On May 11, 1981, the 5th Army Brigade (Separate) was elevated and became known as the 5th Infantry Division pursuant to General Orders Number 365, GHQ, AFP to address the growing threat of the local communist movement.

The 5th Infantry Division became distinguished as it spearheaded several campaigns against the local communist movement starting from the renowned Marag Valley in Cagayan, which was their sanctuary where the Headquarters of the Far North Luzon Regional Party Committee of the Northern Luzon Commission was discovered. It was also the training base of the communist forces coming from other NPA units. Marag Valley is a vast forest land extending from the foot of Mt. Siamsanderie in Luna, Apayao to the Malababie Valley in Pamplona, Cagayan. Most of the land area is thickly forested which gives an impression of “virginity” and settlements are found along the mighty Marag River. From 1990-1993, massive operations were launched to restore peace and order situation in the area and continued operations were pursued in the areas of Paco-Zinundungan complex in the same province to Mabiga-Poguin complex in Isabela.
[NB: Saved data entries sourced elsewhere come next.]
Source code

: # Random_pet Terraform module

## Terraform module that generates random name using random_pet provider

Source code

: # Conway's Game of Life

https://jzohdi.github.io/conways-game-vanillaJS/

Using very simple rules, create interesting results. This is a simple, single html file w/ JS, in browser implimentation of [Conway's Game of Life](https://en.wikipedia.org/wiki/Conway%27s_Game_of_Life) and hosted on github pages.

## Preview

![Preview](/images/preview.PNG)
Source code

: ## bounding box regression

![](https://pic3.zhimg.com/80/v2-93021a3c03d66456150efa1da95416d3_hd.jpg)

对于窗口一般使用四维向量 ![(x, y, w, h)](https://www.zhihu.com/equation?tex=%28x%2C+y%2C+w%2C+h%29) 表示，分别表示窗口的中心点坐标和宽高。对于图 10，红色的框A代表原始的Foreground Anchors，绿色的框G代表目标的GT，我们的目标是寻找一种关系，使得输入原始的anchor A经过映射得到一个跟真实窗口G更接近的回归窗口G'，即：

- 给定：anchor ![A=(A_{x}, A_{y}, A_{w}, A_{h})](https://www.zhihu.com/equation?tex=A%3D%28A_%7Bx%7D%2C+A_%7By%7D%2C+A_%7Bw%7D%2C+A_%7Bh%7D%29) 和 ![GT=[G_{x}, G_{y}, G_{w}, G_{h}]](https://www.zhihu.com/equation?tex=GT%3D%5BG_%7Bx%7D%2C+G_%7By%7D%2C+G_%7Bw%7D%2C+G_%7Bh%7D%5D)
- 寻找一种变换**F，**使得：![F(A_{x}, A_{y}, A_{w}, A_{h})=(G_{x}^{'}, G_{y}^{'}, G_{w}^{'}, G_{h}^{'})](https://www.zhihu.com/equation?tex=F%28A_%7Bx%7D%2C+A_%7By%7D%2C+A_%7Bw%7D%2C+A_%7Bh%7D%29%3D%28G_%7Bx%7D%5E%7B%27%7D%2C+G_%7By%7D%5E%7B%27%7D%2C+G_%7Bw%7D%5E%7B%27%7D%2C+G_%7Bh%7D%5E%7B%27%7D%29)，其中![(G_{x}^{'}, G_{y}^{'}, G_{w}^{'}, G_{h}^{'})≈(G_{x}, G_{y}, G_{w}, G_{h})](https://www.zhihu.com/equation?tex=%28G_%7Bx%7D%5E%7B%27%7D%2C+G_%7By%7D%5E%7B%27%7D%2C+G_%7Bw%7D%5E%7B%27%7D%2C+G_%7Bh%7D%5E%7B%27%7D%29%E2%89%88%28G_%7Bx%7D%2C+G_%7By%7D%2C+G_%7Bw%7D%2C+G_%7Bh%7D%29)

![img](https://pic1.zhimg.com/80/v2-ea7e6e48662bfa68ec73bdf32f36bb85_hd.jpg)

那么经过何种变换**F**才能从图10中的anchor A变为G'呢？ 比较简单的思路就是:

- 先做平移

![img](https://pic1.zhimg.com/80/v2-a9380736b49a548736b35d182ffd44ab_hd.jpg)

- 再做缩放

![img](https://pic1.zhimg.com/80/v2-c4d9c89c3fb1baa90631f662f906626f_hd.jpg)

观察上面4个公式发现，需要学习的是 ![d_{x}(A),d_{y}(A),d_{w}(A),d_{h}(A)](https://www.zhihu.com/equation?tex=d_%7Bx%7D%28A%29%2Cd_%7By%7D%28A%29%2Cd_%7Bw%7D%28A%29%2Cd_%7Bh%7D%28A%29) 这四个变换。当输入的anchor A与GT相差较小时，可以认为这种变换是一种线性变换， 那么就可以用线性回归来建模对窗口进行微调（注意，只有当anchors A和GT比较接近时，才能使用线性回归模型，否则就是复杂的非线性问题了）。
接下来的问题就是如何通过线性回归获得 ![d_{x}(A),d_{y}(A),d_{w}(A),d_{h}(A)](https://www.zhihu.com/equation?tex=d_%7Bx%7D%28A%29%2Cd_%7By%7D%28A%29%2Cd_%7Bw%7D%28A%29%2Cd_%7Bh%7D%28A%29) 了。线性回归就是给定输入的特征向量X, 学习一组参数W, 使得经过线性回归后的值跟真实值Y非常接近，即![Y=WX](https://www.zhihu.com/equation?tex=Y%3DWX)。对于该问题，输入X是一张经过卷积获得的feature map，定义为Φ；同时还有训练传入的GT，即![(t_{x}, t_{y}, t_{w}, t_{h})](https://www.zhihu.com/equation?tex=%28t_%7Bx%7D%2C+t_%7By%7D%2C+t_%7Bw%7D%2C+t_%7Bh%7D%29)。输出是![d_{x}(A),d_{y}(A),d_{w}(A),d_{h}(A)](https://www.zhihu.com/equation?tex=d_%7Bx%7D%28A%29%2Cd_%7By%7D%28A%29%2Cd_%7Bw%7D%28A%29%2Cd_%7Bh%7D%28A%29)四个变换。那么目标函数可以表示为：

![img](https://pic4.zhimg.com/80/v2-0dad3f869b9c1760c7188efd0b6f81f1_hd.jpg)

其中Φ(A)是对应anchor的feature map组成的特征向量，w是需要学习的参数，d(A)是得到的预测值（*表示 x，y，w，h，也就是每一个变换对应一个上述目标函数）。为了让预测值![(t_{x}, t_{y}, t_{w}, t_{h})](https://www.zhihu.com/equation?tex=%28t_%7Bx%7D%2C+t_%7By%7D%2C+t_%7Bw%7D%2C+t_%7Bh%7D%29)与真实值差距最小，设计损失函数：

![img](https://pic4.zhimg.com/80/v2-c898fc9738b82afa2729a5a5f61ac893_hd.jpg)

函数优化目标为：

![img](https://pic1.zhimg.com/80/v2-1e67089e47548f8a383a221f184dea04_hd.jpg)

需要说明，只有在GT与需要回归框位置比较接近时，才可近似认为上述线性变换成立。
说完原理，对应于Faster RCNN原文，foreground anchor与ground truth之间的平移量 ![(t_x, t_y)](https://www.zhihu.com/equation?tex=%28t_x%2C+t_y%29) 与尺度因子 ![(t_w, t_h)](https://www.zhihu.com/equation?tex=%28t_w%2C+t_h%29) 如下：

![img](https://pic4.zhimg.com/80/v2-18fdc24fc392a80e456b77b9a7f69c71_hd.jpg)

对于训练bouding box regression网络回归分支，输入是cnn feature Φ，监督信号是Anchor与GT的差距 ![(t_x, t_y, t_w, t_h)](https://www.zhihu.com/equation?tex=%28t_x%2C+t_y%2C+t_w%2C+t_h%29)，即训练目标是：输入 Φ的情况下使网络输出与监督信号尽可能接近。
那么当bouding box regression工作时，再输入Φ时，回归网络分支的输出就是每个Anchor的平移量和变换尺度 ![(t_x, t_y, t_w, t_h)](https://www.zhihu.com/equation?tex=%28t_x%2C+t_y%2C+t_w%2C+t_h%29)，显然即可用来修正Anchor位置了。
The campaign called for the proper orchestration and synchronization of efforts of the Army with various sector organizations and the local government.

In effect, the masses started to withdraw their support from the local communist movement while several members gave up and/or surrendered to the government renouncing the bloody communist struggle. Support in urban areas fell and by 1991, they merely had some 18,000 available. The Army with the full support of various sector organizations and the local government units pressed on with the momentum to put an end to the insurgency.

In an act of desperation, the communists became suspicious of its members and began a massive internal purge of the movement that killed thousands of partisans and members on accusations of being deep penetration agents and informers of the AFP. They also started to target US servicemen with their assassination teams called "Sparrow Units" but these activities only lost them yet more support.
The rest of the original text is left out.